James, do you have an informal road map for future OpenVPN development?
There have been a number of major enhancements discussed and it's not
clear how they would be brought together, or even if they fit under
OpenVPN vs. a separate project. I'm wondering what your longer-term
plans are for the project.
Yes, absolutely. I've been mostly quiet on this list for a while, but
I'm still focused on planning for future OpenVPN development.
OpenVPN 2.0.x
-------------
This branch is stable, and there are no plans to add new features.
OpenVPN 2.1
-----------
This branch is currently in the release candidate stage, and hopefully
will be officially released within a month or so. The major new
features include:
* topology subnet feature, allowing intuitive tun-based VPN subnets
having 1 IP address per client.
* TAP-Win32 adapter can now be opened from non-administrator mode.
* PKCS #11 features for usage of cryptographic tokens ("smart cards").
* ip-win32 adaptive feature, to improve Windows client connection
reliability.
* multihome feature to enable UDP-based multihoming of the server on
multiple interfaces.
* port-share feature to allow OpenVPN and an HTTPS server to share
TCP port 443.
OpenVPN 2.2 or 2.5
------------------
This release will be open to patches which extend OpenVPN functionality
without requiring a major rewrite of the core. Features that fit into
these constraints include allowing the OpenVPN server to listen on
multiple TCP and UDP ports simultaneously or improving/merging
additional IPv6 functionality.
There are a couple of useful new features already finished for OpenVPN 2.2:
* Added connection profiles feature. See <connection>
documentation in man page.
* Added --disconnect-while-inactive feature. See
man page.
Download via subversion:
svn co https://svn.openvpn.net/projects/openvpn/branches/BETA22/openvpn
OpenVPN 3.0
-----------
While still out on the horizon, these are some of my ideas for OpenVPN 3:
* Refactor OpenVPN into a library (libovpn) which implements the
low-level VPN functionality, and a wrapper which parses parameters and
calls into libovpn to construct the actual VPN.
* Think of libovpn as evolving in the direction of a general-purpose
userspace network stack, of which VPN will be a particular application.

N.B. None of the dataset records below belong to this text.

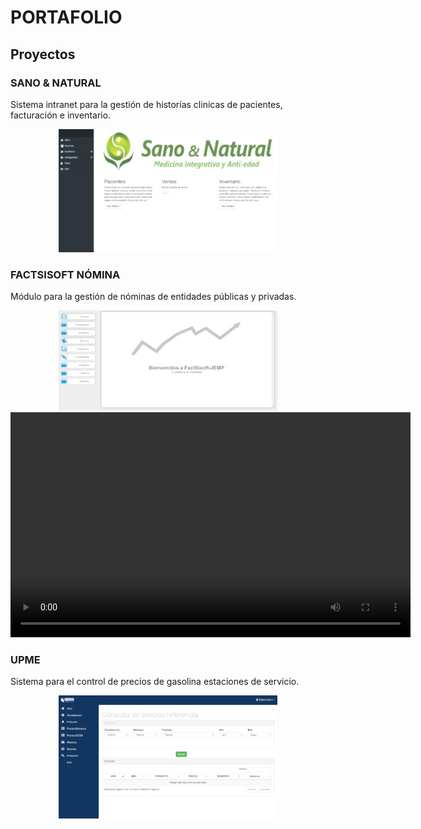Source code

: # PORTAFOLIO

## Proyectos

### SANO & NATURAL

Sistema intranet para la gestión de historías clinicas de pacientes, facturación e inventario.

<center><img src="img/sanoynatural.jpg" alt="Sano & Natural" /></center>

### FACTSISOFT NÓMINA

Módulo para la gestión de nóminas de entidades públicas y privadas.

<center><img src="img/factsisoft.jpg" alt="FACTSISOFT Nómina" /></center>
<video width="640" height="360" id="player1" preload="true">
    <source type="video/youtube" src="https://www.youtube.com/watch?v=c3R71KOW2Ow" />
</video>

### UPME

Sistema para el control de precios de gasolina estaciones de servicio.

<center><img src="img/upme.jpg" alt="UPME" /></center>
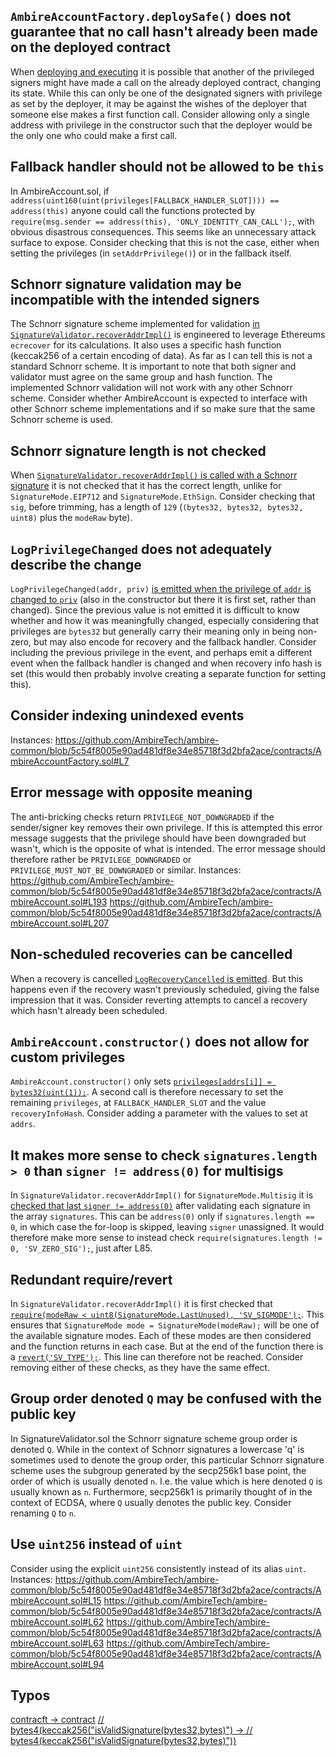 ## `AmbireAccountFactory.deploySafe()` does not guarantee that no call hasn't already been made on the deployed contract
When [deploying and executing](https://github.com/AmbireTech/ambire-common/blob/5c54f8005e90ad481df8e34e85718f3d2bfa2ace/contracts/AmbireAccountFactory.sol#L24) it is possible that another of the privileged signers might have made a call on the already deployed contract, changing its state. While this can only be one of the designated signers with privilege as set by the deployer, it may be against the wishes of the deployer that someone else makes a first function call.
Consider allowing only a single address with privilege in the constructor such that the deployer would be the only one who could make a first call.

## Fallback handler should not be allowed to be `this`
In AmbireAccount.sol, if `address(uint160(uint(privileges[FALLBACK_HANDLER_SLOT]))) == address(this)` anyone could call the functions protected by `require(msg.sender == address(this), 'ONLY_IDENTITY_CAN_CALL');`, with obvious disastrous consequences. This seems like an unnecessary attack surface to expose. Consider checking that this is not the case, either when setting the privileges (in `setAddrPrivilege()`) or in the fallback itself.

## Schnorr signature validation may be incompatible with the intended signers
The Schnorr signature scheme implemented for validation [in `SignatureValidator.recoverAddrImpl()`](https://github.com/AmbireTech/ambire-common/blob/5c54f8005e90ad481df8e34e85718f3d2bfa2ace/contracts/libs/SignatureValidator.sol#L63-L82) is engineered to leverage Ethereums `ecrecover` for its calculations. It also uses a specific hash function (keccak256 of a certain encoding of data). As far as I can tell this is not a standard Schnorr scheme. It is important to note that both signer and validator must agree on the same group and hash function. The implemented Schnorr validation will not work with any other Schnorr scheme.
Consider whether AmbireAccount is expected to interface with other Schnorr scheme implementations and if so make sure that the same Schnorr scheme is used.

## Schnorr signature length is not checked
When [`SignatureValidator.recoverAddrImpl()` is called with a Schnorr signature](https://github.com/AmbireTech/ambire-common/blob/5c54f8005e90ad481df8e34e85718f3d2bfa2ace/contracts/libs/SignatureValidator.sol#L63) it is not checked that it has the correct length, unlike for `SignatureMode.EIP712` and `SignatureMode.EthSign`.
Consider checking that `sig`, before trimming, has a length of `129` (`(bytes32, bytes32, bytes32, uint8)` plus the `modeRaw` byte).

## `LogPrivilegeChanged` does not adequately describe the change
`LogPrivilegeChanged(addr, priv)` [is emitted when the privilege of `addr` is changed to `priv`](https://github.com/AmbireTech/ambire-common/blob/5c54f8005e90ad481df8e34e85718f3d2bfa2ace/contracts/AmbireAccount.sol#L115) (also in the constructor but there it is first set, rather than changed). Since the previous value is not emitted it is difficult to know whether and how it was meaningfully changed, especially considering that privileges are `bytes32` but generally carry their meaning only in being non-zero, but may also encode for recovery and the fallback handler.
Consider including the previous privilege in the event, and perhaps emit a different event when the fallback handler is changed and when recovery info hash is set (this would then probably involve creating a separate function for setting this).

## Consider indexing unindexed events
Instances:
https://github.com/AmbireTech/ambire-common/blob/5c54f8005e90ad481df8e34e85718f3d2bfa2ace/contracts/AmbireAccountFactory.sol#L7

## Error message with opposite meaning
The anti-bricking checks return `PRIVILEGE_NOT_DOWNGRADED` if the sender/signer key removes their own privilege. If this is attempted this error message suggests that the privilege should have been downgraded but wasn't, which is the opposite of what is intended. The error message should therefore rather be `PRIVILEGE_DOWNGRADED` or `PRIVILEGE_MUST_NOT_BE_DOWNGRADED` or similar.
Instances:
https://github.com/AmbireTech/ambire-common/blob/5c54f8005e90ad481df8e34e85718f3d2bfa2ace/contracts/AmbireAccount.sol#L193
https://github.com/AmbireTech/ambire-common/blob/5c54f8005e90ad481df8e34e85718f3d2bfa2ace/contracts/AmbireAccount.sol#L207

## Non-scheduled recoveries can be cancelled
When a recovery is cancelled [`LogRecoveryCancelled` is emitted](https://github.com/AmbireTech/ambire-common/blob/5c54f8005e90ad481df8e34e85718f3d2bfa2ace/contracts/AmbireAccount.sol#L173). But this happens even if the recovery wasn't previously scheduled, giving the false impression that it was.
Consider reverting attempts to cancel a recovery which hasn't already been scheduled.

## `AmbireAccount.constructor()` does not allow for custom privileges
`AmbireAccount.constructor()` only sets [`privileges[addrs[i]] = bytes32(uint(1));`](https://github.com/AmbireTech/ambire-common/blob/5c54f8005e90ad481df8e34e85718f3d2bfa2ace/contracts/AmbireAccount.sol#L62). A second call is therefore necessary to set the remaining `privileges`, at `FALLBACK_HANDLER_SLOT` and the value `recoveryInfoHash`.
Consider adding a parameter with the values to set at `addrs`.

## It makes more sense to check `signatures.length > 0` than `signer != address(0)` for multisigs
In `SignatureValidator.recoverAddrImpl()` for `SignatureMode.Multisig` it is [checked that last `signer != address(0)`](https://github.com/AmbireTech/ambire-common/blob/5c54f8005e90ad481df8e34e85718f3d2bfa2ace/contracts/libs/SignatureValidator.sol#L92) after validating each signature in the array `signatures`. This can be `address(0)` only if `signatures.length == 0`, in which case the for-loop is skipped, leaving `signer` unassigned. It would therefore make more sense to instead check `require(signatures.length != 0, 'SV_ZERO_SIG');`, just after L85.

## Redundant require/revert
In `SignatureValidator.recoverAddrImpl()` it is first checked that [`require(modeRaw < uint8(SignatureMode.LastUnused), 'SV_SIGMODE');`](https://github.com/AmbireTech/ambire-common/blob/5c54f8005e90ad481df8e34e85718f3d2bfa2ace/contracts/libs/SignatureValidator.sol#L49). This ensures that `SignatureMode mode = SignatureMode(modeRaw);` will be one of the available signature modes. Each of these modes are then considered and the function returns in each case. But at the end of the function there is a [`revert('SV_TYPE');`](https://github.com/AmbireTech/ambire-common/blob/5c54f8005e90ad481df8e34e85718f3d2bfa2ace/contracts/libs/SignatureValidator.sol#L120). This line can therefore not be reached.
Consider removing either of these checks, as they have the same effect.

## Group order denoted `Q` may be confused with the public key
In SignatureValidator.sol the Schnorr signature scheme group order is denoted `Q`. While in the context of Schnorr signatures a lowercase 'q' is sometimes used to denote the group order, this particular Schnorr signature scheme uses the subgroup generated by the secp256k1 base point, the order of which is usually denoted `n`. I.e. the value which is here denoted `Q` is usually known as `n`. Furthermore, secp256k1 is primarily thought of in the context of ECDSA, where `Q` usually denotes the public key.
Consider renaming `Q` to `n`.

## Use `uint256` instead of `uint`
Consider using the explicit `uint256` consistently instead of its alias `uint`.
Instances:
https://github.com/AmbireTech/ambire-common/blob/5c54f8005e90ad481df8e34e85718f3d2bfa2ace/contracts/AmbireAccount.sol#L15
https://github.com/AmbireTech/ambire-common/blob/5c54f8005e90ad481df8e34e85718f3d2bfa2ace/contracts/AmbireAccount.sol#L62
https://github.com/AmbireTech/ambire-common/blob/5c54f8005e90ad481df8e34e85718f3d2bfa2ace/contracts/AmbireAccount.sol#L63
https://github.com/AmbireTech/ambire-common/blob/5c54f8005e90ad481df8e34e85718f3d2bfa2ace/contracts/AmbireAccount.sol#L94

## Typos
[contracft -> contract](https://github.com/AmbireTech/ambire-common/blob/5c54f8005e90ad481df8e34e85718f3d2bfa2ace/contracts/AmbireAccountFactory.sol#L15)
[// bytes4(keccak256("isValidSignature(bytes32,bytes)") -> // bytes4(keccak256("isValidSignature(bytes32,bytes)"))](https://github.com/AmbireTech/ambire-common/blob/5c54f8005e90ad481df8e34e85718f3d2bfa2ace/contracts/AmbireAccount.sol#L243)
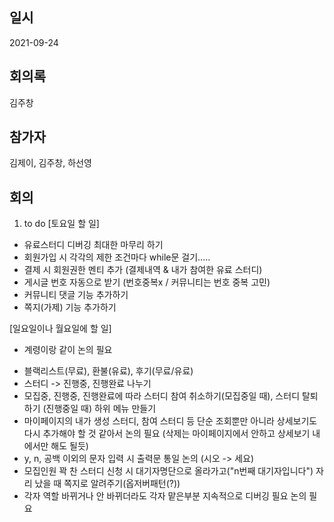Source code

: ## 일시

2021-09-24

## 회의록

김주창

## 참가자

김제이, 김주창, 하선영

## 회의

1. to do
[토요일 할 일]
- 유료스터디 디버깅 최대한 마무리 하기
- 회원가입 시 각각의 제한 조건마다 while문 걸기..... 
- 결제 시 회원권한 멘티 추가 (결제내역 & 내가 참여한 유료 스터디)
- 게시글 번호 자동으로 받기 (번호중복x / 커뮤니티는 번호 중복 고민)
- 커뮤니티 댓글 기능 추가하기
- 쪽지(가제) 기능 추가하기

[일요일이나 월요일에 할 일]
* 계령이랑 같이 논의 필요
- 블랙리스트(무료), 환불(유료), 후기(무료/유료)
- 스터디 -> 진행중, 진행완료 나누기
- 모집중, 진행중, 진행완료에 따라 스터디 참여 취소하기(모집중일 때), 스터디 탈퇴하기 (진행중일 때) 하위 메뉴 만들기
- 마이페이지의 내가 생성 스터디, 참여 스터디 등 단순 조회뿐만 아니라 상세보기도 다시 추가해야 할 것 같아서 논의 필요 (삭제는 마이페이지에서 안하고 상세보기 내에서만 해도 될듯)
- y, n, 공백 이외의 문자 입력 시 출력문 통일 논의 (시오 -> 세요)
- 모집인원 꽉 찬 스터디 신청 시 대기자명단으로 올라가고("n번째 대기자입니다") 자리 났을 때 쪽지로 알려주기(옵저버패턴(?))
- 각자 역할 바뀌거나 안 바뀌더라도 각자 맡은부분 지속적으로 디버깅 필요 논의 필요
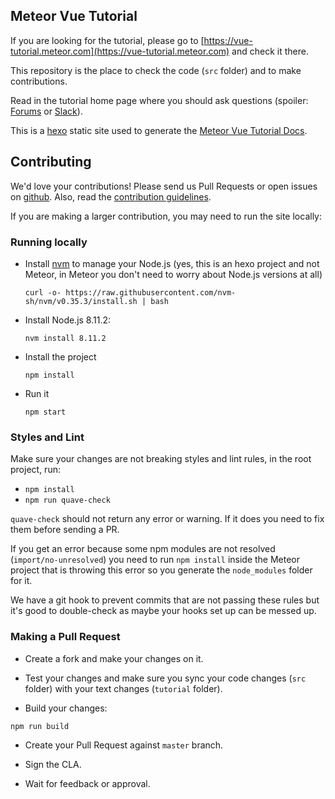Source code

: ## Meteor Vue Tutorial

If you are looking for the tutorial, please go to [https://vue-tutorial.meteor.com](https://vue-tutorial.meteor.com) and check it there. 

This repository is the place to check the code (`src` folder) and to make contributions. 

Read in the tutorial home page where you should ask questions (spoiler: [Forums](https://forums.meteor.com) or [Slack](https://join.slack.com/t/meteor-community/shared_invite/enQtODA0NTU2Nzk5MTA3LWY5NGMxMWRjZDgzYWMyMTEyYTQ3MTcwZmU2YjM5MTY3MjJkZjQ0NWRjOGZlYmIxZjFlYTA5Mjg4OTk3ODRiOTc)).

This is a [hexo](https://hexo.io) static site used to generate the [Meteor Vue Tutorial Docs](https://vue-tutorial.meteor.com).

## Contributing

We'd love your contributions! Please send us Pull Requests or open issues on [github](https://github.com/meteor/react-tutorial). Also, read the [contribution guidelines](https://github.com/meteor/docs/blob/master/Contributing.md).

If you are making a larger contribution, you may need to run the site locally:

### Running locally

- Install [nvm](https://github.com/nvm-sh/nvm) to manage your Node.js (yes, this is an hexo project and not Meteor, in Meteor you don't need to worry about Node.js versions at all)

  `curl -o- https://raw.githubusercontent.com/nvm-sh/nvm/v0.35.3/install.sh | bash`
- Install Node.js 8.11.2:

  `nvm install 8.11.2`
  
- Install the project

  `npm install`

- Run it

  `npm start`
  
### Styles and Lint

Make sure your changes are not breaking styles and lint rules, in the root project, run:

  - `npm install`
  - `npm run quave-check`
  
`quave-check` should not return any error or warning. If it does you need to fix them before sending a PR.

If you get an error because some npm modules are not resolved (`import/no-unresolved`) you need to run `npm install` inside the Meteor project that is throwing this error so you generate the `node_modules` folder for it.

We have a git hook to prevent commits that are not passing these rules but it's good to double-check as maybe your hooks set up can be messed up.
  
### Making a Pull Request

- Create a fork and make your changes on it.

- Test your changes and make sure you sync your code changes (`src` folder) with your text changes (`tutorial` folder).

- Build your changes:

`npm run build`

- Create your Pull Request against `master` branch.

- Sign the CLA.

- Wait for feedback or approval.
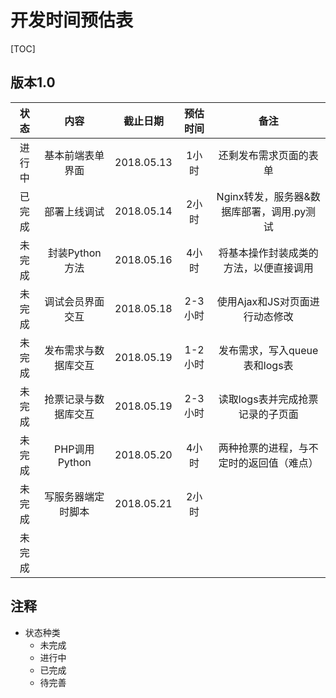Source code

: # 开发时间预估表

[TOC]

## 版本1.0

|  状态  |     内容      |    截止日期    | 预估时间  |            备注             |
| :--: | :---------: | :--------: | :---: | :-----------------------: |
| 进行中  |  基本前端表单界面   | 2018.05.13 |  1小时  |        还剩发布需求页面的表单        |
| 已完成  |   部署上线调试    | 2018.05.14 |  2小时  | Nginx转发，服务器&数据库部署，调用.py测试 |
| 未完成  | 封装Python方法  | 2018.05.16 |  4小时  |    将基本操作封装成类的方法，以便直接调用    |
| 未完成  |  调试会员界面交互   | 2018.05.18 | 2-3小时 |    使用Ajax和JS对页面进行动态修改     |
| 未完成  | 发布需求与数据库交互  | 2018.05.19 | 1-2小时 |    发布需求，写入queue表和logs表    |
| 未完成  | 抢票记录与数据库交互  | 2018.05.19 | 2-3小时 |    读取logs表并完成抢票记录的子页面     |
| 未完成  | PHP调用Python | 2018.05.20 |  4小时  |   两种抢票的进程，与不定时的返回值（难点）    |
| 未完成  |  写服务器端定时脚本  | 2018.05.21 |  2小时  |                           |
| 未完成  |             |            |       |                           |

## 注释

- 状态种类
  - 未完成
  - 进行中
  - 已完成
  - 待完善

* libovpn would be a complete user-space network stack API, providing
objects that represent virtual NICs, network connections that tie local
and remote virtual NICs together, security/cryptography attributes which
can be assigned to objects, subclassable authentication objects, and a
routing infrastructure.
* The goal of libovpn will be to provide a more flexible model for
integrating different types of VPN functionality directly into
applications. Implementing this as a library gives us the benefit of
high-level language bindings, so conceivably you could write your own
VPN in python using the libovpn bindings, and it would still be
efficient because most of the heavy lifting would be done by libovpn.